The Ego and it’s conditioned behavioral patterns often stand in the way of aligning with our true Self and living our life’s true purpose. The Ego is a construct of your physical life and experiences. The Ego learns to accept or reject aspects of Self, based on life experiences and social feedback. The Ego acts as a filter, determining what is and what is not acceptable for expression. During our childhood, the Ego is developed from the feedback we receive from our caregivers and peers, for example, if we hit someone, our caregivers and peers will give us negative social feedback that will discourage us from hitting in the future.

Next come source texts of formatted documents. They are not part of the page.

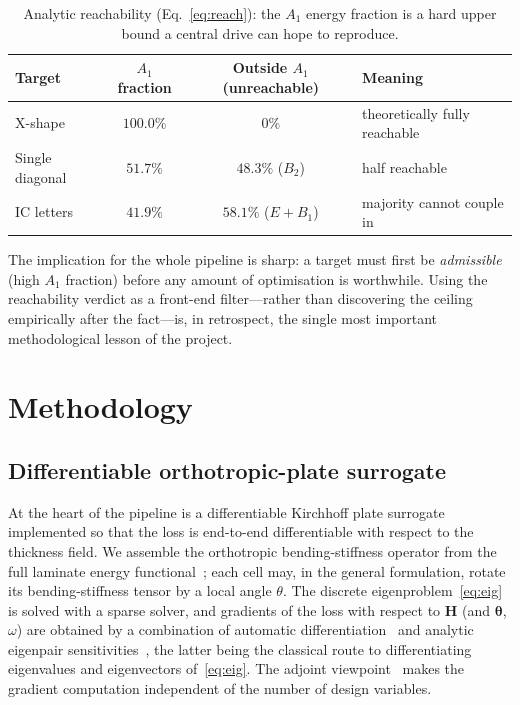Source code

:\documentclass[11pt,a4paper]{article}
\newcommand{\Aone}{A_1}
\newcommand{\matH}{\mathbf{H}}
\begin{document}
\begin{table}[h]
\centering
\caption{Analytic reachability (Eq.~\eqref{eq:reach}): the $\Aone$ energy
fraction is a hard upper bound a central drive can hope to reproduce.}
\label{tab:reach}
\small
\begin{tabular}{@{}lccl@{}}
\toprule
Target & $\Aone$ fraction & Outside $\Aone$ (unreachable) & Meaning \\
\midrule
X-shape          & $100.0\%$ & $0\%$            & theoretically fully reachable \\
Single diagonal  & $51.7\%$  & $48.3\%$ ($B_2$) & half reachable \\
IC letters       & $41.9\%$  & $58.1\%$ ($E{+}B_1$) & majority cannot couple in \\
\bottomrule
\end{tabular}
\end{table}

\noindent The implication for the whole pipeline is sharp: a target must first be
\emph{admissible} (high $\Aone$ fraction) before any amount of optimisation is
worthwhile. Using the reachability verdict as a front-end filter---rather than
discovering the ceiling empirically after the fact---is, in retrospect, the single
most important methodological lesson of the project.

\section{Methodology}\label{sec:method}

\subsection{Differentiable orthotropic-plate surrogate}\label{sec:surrogate}
At the heart of the pipeline is a differentiable Kirchhoff plate surrogate
implemented so that the loss is end-to-end differentiable with respect to the
thickness field. We assemble the orthotropic bending-stiffness operator from the
full laminate energy functional~\cite{reddy2003}; each cell may, in the general
formulation, rotate its bending-stiffness tensor by a local angle $\theta$. The
discrete eigenproblem~\eqref{eq:eig} is solved with a sparse solver, and gradients
of the loss with respect to $\matH$ (and $\bm\theta$, $\omega$) are obtained by a
combination of automatic differentiation~\cite{baydin2018,paszke2019} and analytic
eigenpair sensitivities~\cite{fox1968,nelson1976}, the latter being the classical
route to differentiating eigenvalues and eigenvectors of~\eqref{eq:eig}. The
adjoint viewpoint~\cite{giles2000} makes the gradient computation independent of
the number of design variables.
\end{document}
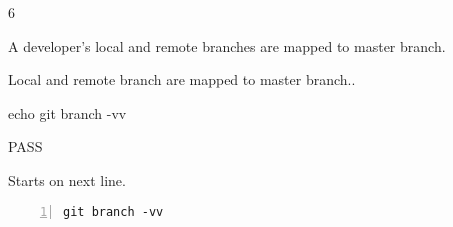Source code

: \begin{description}[align=right,leftmargin=3.2cm,labelindent=3.0cm]
\item[Step:] 6
\item[Confirm:] A developer's local and remote branches are mapped to master branch.
\item[Expectation:] Local and remote branch are mapped to master branch..
\item[Command:] echo git  branch -vv
\item[Test Result:] PASS
\item[Evidence:] Starts on next line.
\end{description}
\begin{lstlisting}[numbers=left]
git branch -vv

\end{lstlisting}
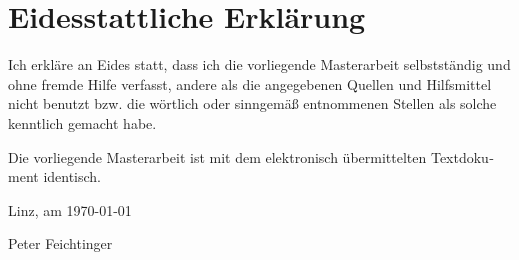 \chapter{Eidesstattliche Erklärung}
\begin{otherlanguage}{ngerman}

Ich erkläre an Eides statt, dass ich die vorliegende Masterarbeit selbstständig und ohne fremde Hilfe verfasst, andere 
als die angegebenen Quellen und Hilfsmittel nicht benutzt bzw. die wörtlich oder sinngemäß entnommenen Stellen als 
solche kenntlich gemacht habe.

Die vorliegende Masterarbeit ist mit dem elektronisch übermittelten Textdokument identisch.


Linz, am \today

\hfill Peter Feichtinger

\end{otherlanguage}
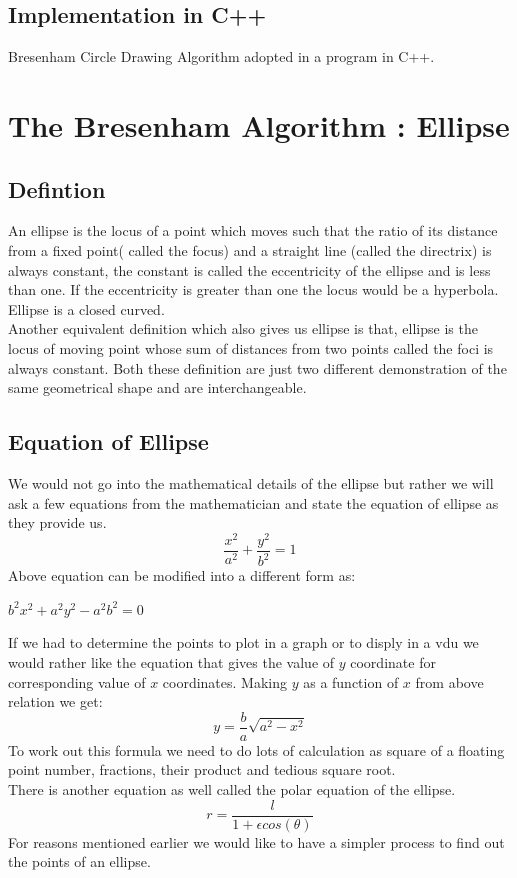 \documentclass[a4paper,12pt,oneside]{book}
\begin{document}
\section{Implementation in C++}
Bresenham Circle Drawing Algorithm adopted in a program  in C++.

\chapter{The Bresenham Algorithm : Ellipse}
\section{Defintion}
An ellipse is the locus of a point which moves such that the ratio of its distance from a fixed point( called the focus) and a straight line (called the directrix) is always constant, the constant is called the eccentricity of the ellipse and is less than one. If the eccentricity is greater than one the locus would be a hyperbola. Ellipse is a closed curved.\\
Another equivalent definition which also gives us ellipse is that, ellipse is the locus of moving point whose sum of distances from two points called the foci is always constant. Both these definition are just two different demonstration of the same geometrical shape and are interchangeable. 
\section{Equation of Ellipse}
We would not go into the mathematical details of the ellipse but rather we will ask a few equations from the mathematician and state the equation of ellipse as they provide us.
\begin{equation} \label{eq:generalellipse}
	\frac{x^2}{a^2}+\frac{y^2}{b^2}=1
\end{equation}
Above equation can be modified into a different form as:
\begin{center}
	$b^2x^2+a^2y^2-a^2b^2=0$
\end{center}

If we had to determine the points to plot in a graph or to disply in a vdu we would rather like the equation that gives the value of $y$ coordinate for corresponding value of $x$ coordinates. Making $y$ as a function of $x$ from above relation we get:
\begin{equation}
	y=\frac{b}{a}\sqrt{a^2-x^2}
\end{equation}
To work out this formula we need to do lots of calculation as square of a floating point number, fractions, their product and tedious square root.\\
There is another equation as well called the polar equation of the ellipse.
\begin{equation}
	r=\frac{l}{1+\epsilon cos(\theta)}
\end{equation}
 For reasons mentioned earlier we would like to have a simpler process to find out the points of an ellipse.
\end{document}
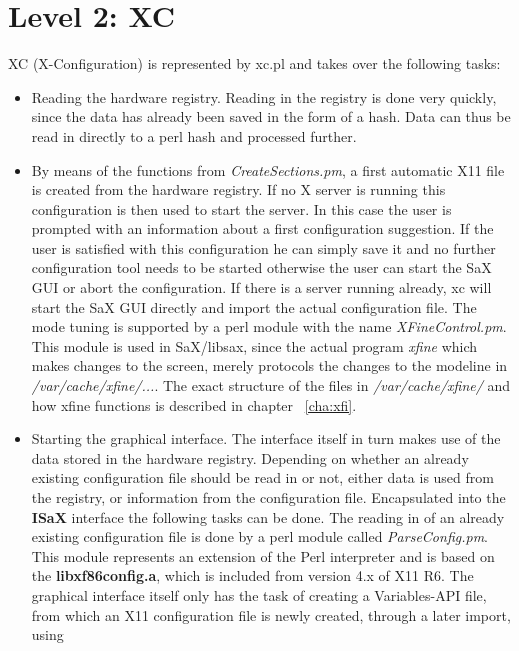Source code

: \section{Level 2: XC}
\label{sec:le2}
XC (X-Configuration) is represented by xc.pl and 
takes over the following tasks:
\begin{itemize}
\item Reading the hardware registry. Reading in the registry is done very
      quickly, since the data has already been saved in the form of a hash. Data
      can thus be read in directly to a perl hash and processed further. 
\item By means of the functions from \textit{CreateSections.pm}, 
      a first automatic X11 file is created from the hardware registry. If 
      no X server is running this configuration is then used to start the
      server. In this case the user is prompted with an information about
      a first configuration suggestion. If the user is satisfied with
      this configuration he can simply save it and no further configuration
      tool needs to be started otherwise the user can start the SaX GUI or
      abort the configuration. If there is a server running already,
      xc will start the SaX GUI directly and import the actual configuration
	  file. The mode tuning is supported by a perl module with the name
      \textit{XFineControl.pm}. This module is used in SaX/libsax, since the
      actual program \textit{xfine} which makes changes to the screen,
      merely protocols the changes to the modeline in
	  \textit{/var/cache/xfine/...}. The exact structure of the files
      in \textit{/var/cache/xfine/} and how xfine functions is described
      in chapter ~\ref{cha:xfi}.
\item Starting the graphical interface. The interface itself in turn makes use
      of the data stored in the hardware registry.
      Depending on whether an already existing configuration file should be
      read in or not, either data is used from the registry, or information
      from the configuration file. Encapsulated into the \textbf{ISaX}
      interface the following tasks can be done. The reading in of an already
      existing configuration file is done by a perl module called
      \textit{ParseConfig.pm}. This module represents an extension of the 
      Perl interpreter and is based on the \textbf{libxf86config.a}, which is
      included from version 4.x of X11 R6. The graphical interface itself
      only has the task of creating a Variables-API file, from which an
      X11 configuration file is newly created, through a later import, using

\end{itemize}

At some point in our lives, we find ourselves doing things in order to be socially accepted by others, even if these things aren’t in alignment with our higher Self. This often occurs when we behave in a manner that is not in alignment with our highest Self, but we receive positive social feedback (or at least no negative social feedback) that encourages us to continue with the behavior. When this occurs, we will often have a conflict between what we want and what we need, or between who we want to be versus who we are.
Learned Behavioral Patterns
When I was a teenager, I was so worried about fitting in that I learned to dissect every move I made in order to detect and eliminate any sort of ‘uncool’ factors before I would act. This often resulted in me missing out on conversation, because my analysis prevented me from speaking in time with the conversation. I also missed out on opportunities because I was too worried about being ‘cool’. Before I had become conscious about what was happening, I ended up with social anxiety issues. For me, this was a learned behavioral pattern that started in childhood.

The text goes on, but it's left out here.